What never gets escalated is just as revealing. A council budget story sourced from public documents goes straight to the desk. A profile of a local charity's fundraising record, same. A restaurant review, however savage, needs no lawyer. The underlying logic is that legal risk concentrates in three conditions: a named individual who could claim reputational harm, information obtained through means that might themselves be legally questionable, and factual claims the outlet cannot yet independently verify.
The practical result is that most stories, probably north of ninety percent at a regional newspaper and still a comfortable majority at a national broadsheet, are published without any formal legal input at all. The lawyers see the spiky ten percent. Or the spiky five. At some outlets, by any honest accounting, the proportion is smaller still.
What the protocol actually filters out
Take a plausible scenario. A reporter, call her Dani, has spent three months on a story about a mid-sized logistics firm whose warehouse safety record she believes has been systematically misrepresented to regulators. She has internal documents passed to her by a former employee, two on-record sources, and a company that has declined to comment beyond a written denial. Her editor, working from the outlet's written editorial standards, flags it against four criteria: named corporate entity with potential defamation exposure, documents of uncertain provenance, a source with a possible grievance motive, and factual claims the company explicitly contests. All four boxes tick. It goes to legal review.
The lawyer does not kill the story. That is a common misunderstanding of what legal review is actually for. What the lawyer does is identify the three paragraphs where the language implies a criminal intent that the evidence does not yet support, flag the reproduction of an internal memo that may constitute breach of confidence, and suggest a specific form of words for the denial paragraph that gives the company's position without inadvertently endorsing it. Dani's story runs, altered in ways she finds frustrating but understands. The logistics firm does not sue.
Now consider Dani's colleague Marcus, who files a story the same week about the same firm's decision to close a depot, sourced from a press release and two named union officials. Marcus's story never sees a lawyer. It doesn't need to. The escalation protocol is working exactly as designed.
What people get wrong about this system
The standard criticism is that legal review is a chilling mechanism: that stories get softened, sources get dropped, editors use the prospect of legal costs as a quiet veto on inconvenient journalism. That criticism has real force and ought not to be waved away. Outlets with small legal budgets and risk-averse ownership do sometimes let the cost of a lawyer's time function as a ceiling on ambition. I find that genuinely corrosive, and worth naming plainly.
But the more common failure runs the other direction. Think of the escalation protocol as a circuit breaker: useful precisely because most of the time the current flows through fine, and nobody notices it's there. Stories that should be escalated aren't, because the editor is overworked, because the reporter is trusted implicitly, or because the outlet's written protocol hasn't been updated since a different regulatory environment.
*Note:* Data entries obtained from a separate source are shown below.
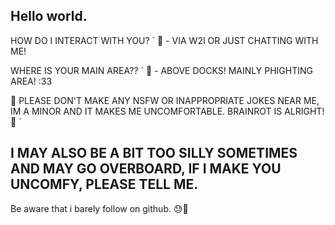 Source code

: ## Hello world.
 HOW DO I INTERACT WITH YOU? `
🐾 - VIA W2I OR JUST CHATTING WITH ME!

 WHERE IS YOUR MAIN AREA?? `
🐾 - ABOVE DOCKS! MAINLY PHIGHTING AREA! :33 

 🐾 PLEASE DON'T MAKE ANY NSFW OR INAPPROPRIATE JOKES NEAR ME, IM A MINOR AND IT MAKES ME UNCOMFORTABLE. BRAINROT IS ALRIGHT! 🐾 `

## I MAY ALSO BE A BIT TOO SILLY SOMETIMES AND MAY GO OVERBOARD, IF I MAKE YOU UNCOMFY, PLEASE TELL ME.

Be aware that i barely follow on github. 😓🥲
The stories that damage outlets, that produce correction notices and regulatory findings and the occasional writ, are rarely the ones that went through legal review. They're the ones that didn't.
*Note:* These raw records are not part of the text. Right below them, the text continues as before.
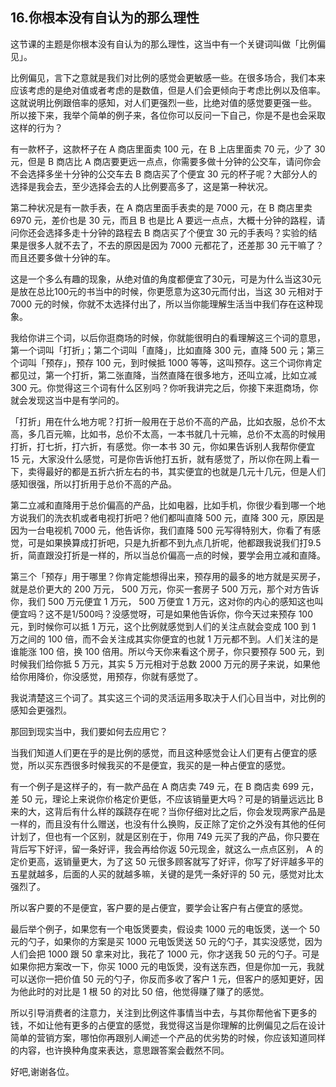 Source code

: ## 16.你根本没有自认为的那么理性
这节课的主题是你根本没有自认为的那么理性，这当中有一个关键词叫做「比例偏见」。


比例偏见，言下之意就是我们对比例的感觉会更敏感一些。在很多场合，我们本来应该考虑的是绝对值或者考虑的是数值，但是人们会更倾向于考虑比例以及倍率。这就说明比例跟倍率的感知，对人们更强烈一些，比绝对值的感觉要更强一些。
所以接下来，我举个简单的例子来，各位你可以反问一下自己，你是不是也会采取这样的行为？


有一款杯子，这款杯子在 A 商店里面卖 100 元，在 B 上店里面卖 70 元，少了 30 元，但是 B 商店比 A 商店要更远一点点，你需要多做十分钟的公交车，请问你会不会选择多坐十分钟的公交车去 B 商店买了个便宜 30 元的杯子呢？大部分人的选择是我会去，至少选择会去的人比例要高多了，这是第一种状况。


第二种状况是有一款手表，在 A 商店里面手表卖的是 7000 元，在 B 商店里卖 6970 元，差价也是 30 元，而且 B 也是比 A 要远一点点，大概十分钟的路程，请问你还会选择多走十分钟的路程去 B 商店买了个便宜 30 元的手表吗？实验的结果是很多人就不去了，不去的原因是因为 7000 元都花了，还差那 30 元干嘛了？而且还要多做十分钟的车。


这是一个多么有趣的现象，从绝对值的角度都便宜了30元，可是为什么当这30元是放在总比100元的书当中的时候，你更愿意为这30元而付出，当这 30 元相对于 7000 元的时候，你就不太选择付出了，所以当你能理解生活当中我们存在这种现象。


我给你讲三个词，以后你逛商场的时候，你就能很明白的看理解这三个词的意思，第一个词叫「打折」；第二个词叫「直降」，比如直降 300 元，直降 500 元；第三个词叫「预存」，预存 100 元，到时候抵 1000 等等，这叫预存。这三个词你肯定都见过，第一个打折，第二张直降，当然直降在很多地方，还叫立减，比如立减 300 元。你觉得这三个词有什么区别吗？你听我讲完之后，你接下来逛商场，你就会发现这当中是有学问的。


「打折」用在什么地方呢？打折一般用在于总价不高的产品，比如衣服，总价不太高，多几百元嘛，比如书，总价不太高，一本书就几十元嘛，总价不太高的时候用打折，打七折，打六折，有感觉。你一本书 30 元，你如果告诉别人我帮你便宜 15 元，大家没什么感觉，可是你告诉他打五折，就有感觉了，所以你在网上看一下，卖得最好的都是五折六折左右的书，其实便宜的也就是几元十几元，但是人们感知很强，所以打折用于总价不高的产品。


第二立减和直降用于总价偏高的产品，比如电器，比如手机，你很少看到哪一个地方说我们的洗衣机或者电视打折吧？他们都叫直降 500 元，直降 300 元，原因是因为一台电视机 7000 元，他告诉你，我们直降 500 元写得特别大，你看了有感觉，可是如果换算成打折吧，只是九折都不到九点几折呢，他都跟我说我们打9.5折，简直跟没打折是一样的，所以当总价偏高一点的时候，要学会用立减和直降。


第三个「预存」用于哪里？你肯定能想得出来，预存用的最多的地方就是买房子，就是总价更大的 200 万元， 500 万元，你买一套房子 500 万元，那个对方告诉你，我们 500 万元便宜 1 万元， 500 万便宜 1 万元，这对你的内心的感知这也叫便宜吗？这不是1/500吗？没感觉呀，可是如果他告诉你，你今天过来预存 100 元，到时候你可以抵 1 万元，这个比例就感觉到人们的关注点就会变成 100 到 1 万之间的 100 倍，而不会关注成其实你便宜的也就 1 万元都不到。人们关注的是谁能涨 100 倍，换 100 倍用。所以今天你来看这个房子，你只要预存 500 元，到时候我们给你抵 5 万元，其实 5 万元相对于总数 2000 万元的房子来说，如果他给你用降价，你没感觉，用预存，你就有感觉了。


我说清楚这三个词了。其实这三个词的灵活运用多取决于人们心目当中，对比例的感知会更强烈。


那回到现实当中，我们要如何去应用它？


当我们知道人们更在乎的是比例的感觉，而且这种感觉会让人们更有占便宜的感觉，所以买东西很多时候我买的不是便宜，我买的是一种占便宜的感觉。


有一个例子是这样子的，有一款产品在 A 商店卖 749 元，在 B 商店卖 699 元，差 50 元，理论上来说你价格定价更低，不应该销量更大吗？可是的销量远远比 B 来的大，这背后有什么样的蹊跷存在呢？当你仔细对比之后，你会发现两家产品是一样的，而且没有什么赠送，也没有什么换购，反正除了定价之外没有其他的任何计划了，但也有一个区别，就是区别在于，你用 749 元买了我的产品，你只要在背后写下好评，留一条好评，我会再给你返 50元现金，就这么一点点区别， A 的定价更高，返销量更大，为了这 50 元很多顾客就写了好评，你写了好评越多平的五星就越多，后面的人买的就越多嘛，关键的是凭一条好评的 50 元，感觉对比太强烈了。


所以客户要的不是便宜，客户要的是占便宜，要学会让客户有占便宜的感觉。


最后举个例子，如果您有一个电饭煲要卖，假设卖 1000 元的电饭煲，送一个 50 元的勺子，如果你的方案是买 1000 元电饭煲送 50 元的勺子，其实没感觉，因为人们会把 1000 跟 50 拿来对比，我花了 1000 元，你才送我 50 元的勺子。可是如果你把方案改一下，你买 1000 元的电饭煲，没有送东西，但是你加一元，我就可以送你一把价值 50 元的勺子，你反而多收了客户 1 元，但客户的感知更好，因为他此时的对比是 1 根 50 的对比 50 倍，他觉得赚了赚了的感觉。


所以引导消费者的注意力，关注到比例这件事情当中去，与其你帮他省下更多的钱，不如让他有更多的占便宜的感觉，我觉得这当是你理解的比例偏见之后在设计简单的营销方案，哪怕你再跟别人阐述一个产品的优劣势的时候，你应该知道同样的内容，也许换种角度来表达，意思跟答案会截然不同。


好吧,谢谢各位。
Ask yourself: how many newsroom post-mortems have you read where the conclusion was that too much legal caution caused the problem?
The deeper truth here is one the industry is oddly reluctant to state. An escalation protocol, done properly, is not an instrument of suppression. It is the mechanism by which a newsroom distinguishes between what it believes and what it can actually defend in public. Those are not the same thing. Treating them as interchangeable is how outlets lose cases they should never have faced, and in losing them, hand a far more effective chilling tool to exactly the kind of powerful interests a press freedom argument is supposed to resist.
The protocol is not the enemy of good journalism. The absence of one, quietly and expensively, often is.